The Vulnerability of God (#885)

If God shares our suffering with us, what does that say about the vulnerability of God to humanity? That's a question Kyle had left over after our last podcast, so he and Wayne go down that rabbit hole. Did God's love make him vulnerable to humans? That leads to a host of other questions. If he shares our pain, how can we find comfort in him if he's somehow allowing it or at least not fixing it? Warning: this conversation uses the deep end of the pool to contemplate the comfort of God in the throes of human suffering. Could God ever say to us, "I am sorry you're going through this," if he could stop it and doesn't?

Podcast Notes:

4 Comments

  1. Wayne !
    I’ve been enjoyed your podcasts for 15 years now… they put me to sleep 🙂
    (That is, I listen to all podcasts in bed at night).

    This one digs deep into important theo-logy, i.e. what we really think about God.
    Your discussion with Kyle was great, though I felt you didn’t really answer the BIG question:
    ‘Could God ever say to us, “I am sorry you’re going through this,” if he could stop it and doesn’t?’

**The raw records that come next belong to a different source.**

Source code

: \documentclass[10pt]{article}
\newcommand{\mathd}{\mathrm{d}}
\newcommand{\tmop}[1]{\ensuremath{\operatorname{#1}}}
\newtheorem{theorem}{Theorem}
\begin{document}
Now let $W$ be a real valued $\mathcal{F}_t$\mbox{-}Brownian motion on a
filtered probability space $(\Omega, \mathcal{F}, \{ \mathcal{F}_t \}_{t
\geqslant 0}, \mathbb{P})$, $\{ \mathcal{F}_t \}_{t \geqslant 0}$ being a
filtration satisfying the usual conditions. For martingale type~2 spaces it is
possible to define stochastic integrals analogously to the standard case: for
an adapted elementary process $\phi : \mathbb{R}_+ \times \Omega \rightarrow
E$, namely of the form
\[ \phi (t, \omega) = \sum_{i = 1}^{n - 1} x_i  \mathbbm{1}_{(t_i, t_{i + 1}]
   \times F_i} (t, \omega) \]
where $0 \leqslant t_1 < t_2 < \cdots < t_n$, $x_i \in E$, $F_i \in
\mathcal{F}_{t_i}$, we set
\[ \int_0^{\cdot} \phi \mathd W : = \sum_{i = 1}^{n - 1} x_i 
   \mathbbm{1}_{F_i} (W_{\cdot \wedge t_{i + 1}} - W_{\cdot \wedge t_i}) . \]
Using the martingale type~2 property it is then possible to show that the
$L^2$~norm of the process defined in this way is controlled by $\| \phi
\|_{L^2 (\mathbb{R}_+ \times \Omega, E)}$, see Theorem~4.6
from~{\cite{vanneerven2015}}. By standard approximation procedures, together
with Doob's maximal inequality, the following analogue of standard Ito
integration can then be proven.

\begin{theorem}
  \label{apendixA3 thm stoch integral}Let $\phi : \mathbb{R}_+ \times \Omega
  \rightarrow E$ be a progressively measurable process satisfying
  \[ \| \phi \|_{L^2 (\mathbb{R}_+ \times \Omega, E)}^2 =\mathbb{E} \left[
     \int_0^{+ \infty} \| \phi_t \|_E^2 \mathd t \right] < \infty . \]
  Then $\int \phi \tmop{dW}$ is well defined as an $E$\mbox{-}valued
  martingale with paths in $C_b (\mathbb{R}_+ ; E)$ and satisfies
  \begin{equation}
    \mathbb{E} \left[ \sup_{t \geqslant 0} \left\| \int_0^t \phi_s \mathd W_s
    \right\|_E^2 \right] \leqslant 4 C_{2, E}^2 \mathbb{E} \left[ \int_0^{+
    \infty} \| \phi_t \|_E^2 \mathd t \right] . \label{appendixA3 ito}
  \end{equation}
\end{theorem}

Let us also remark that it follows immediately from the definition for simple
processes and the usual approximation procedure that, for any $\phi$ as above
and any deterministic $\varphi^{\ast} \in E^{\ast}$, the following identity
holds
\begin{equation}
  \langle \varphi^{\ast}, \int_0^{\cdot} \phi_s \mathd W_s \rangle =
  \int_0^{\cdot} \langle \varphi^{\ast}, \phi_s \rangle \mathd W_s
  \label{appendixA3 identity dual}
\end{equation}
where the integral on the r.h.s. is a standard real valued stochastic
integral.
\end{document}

    A little book I’ve found helpful is “God Can’t – How to Believe in God and Love after Tragedy, Abuse, and Other Evils” by Thomas J. Oord.
    See: https://www.amazon.com/God-Cant-Believe-after-Tragedy/dp/1948609126

    This author says that God’s love is inherently uncontrolling.
    God loves everyone and everything, so God can’t control anyone or anything.
    This means God cannot prevent evil single-handedly.
    God can’t stop evildoers, whether human, animal, organisms, or inanimate objects and forces.

    Oord gives a plausible reason why some are healed but many others are not
    God always works to heal everyone, but sometimes our bodies, organisms, or other creatures do not cooperate with God’s healing work. Or the conditions of creation are not right for the healing God wants to do.

    Some people think God causes or allows suffering to teach us lessons or build our character. This guy disagrees. He reckons that God squeezes good from the evil God didn’t want in the first place.
    God uses pain and suffering without willing or even allowing it.

    Wayne, what do you think?

    Ray Salisbury
    Teabag Reclamation Officer
    Galactic Management Associates
    Victory, Nelson, New Zealand

    • Hi Ray. Thanks for your comment and book recommendation. I haven’t read it, so hate to comment on his conclusions since they are second-hand, to begin with. I do love the last paragraph here about God squeezing good from the evil he doesn’t want. I like that. I like saying God “makes use” of pain rather than him using it, but that’s just my own hang-up on terminology. I find the conclusion that God is always working to heal but there are conditions that aren’t quite right, to ping my yuck meter a bit. I keep coming back to the idea that we are trying to make logically human conclusions about the ways God acts when he is working in a very different dimension. Trying to understand HIS logic from our perspective is like a one-year-old child trying to grasp why Mom and Dad do what they do. We just don’t have the resources to grasp it, which makes it all the more important for us to simply “follow him” and trust that he has it all figured out in ways we can’t conceive.

  2. Wow! So real, so helpful. I really appreciate your skills in language, both of you, the ability to put into words such difficult concepts which we all struggle with. Thank you.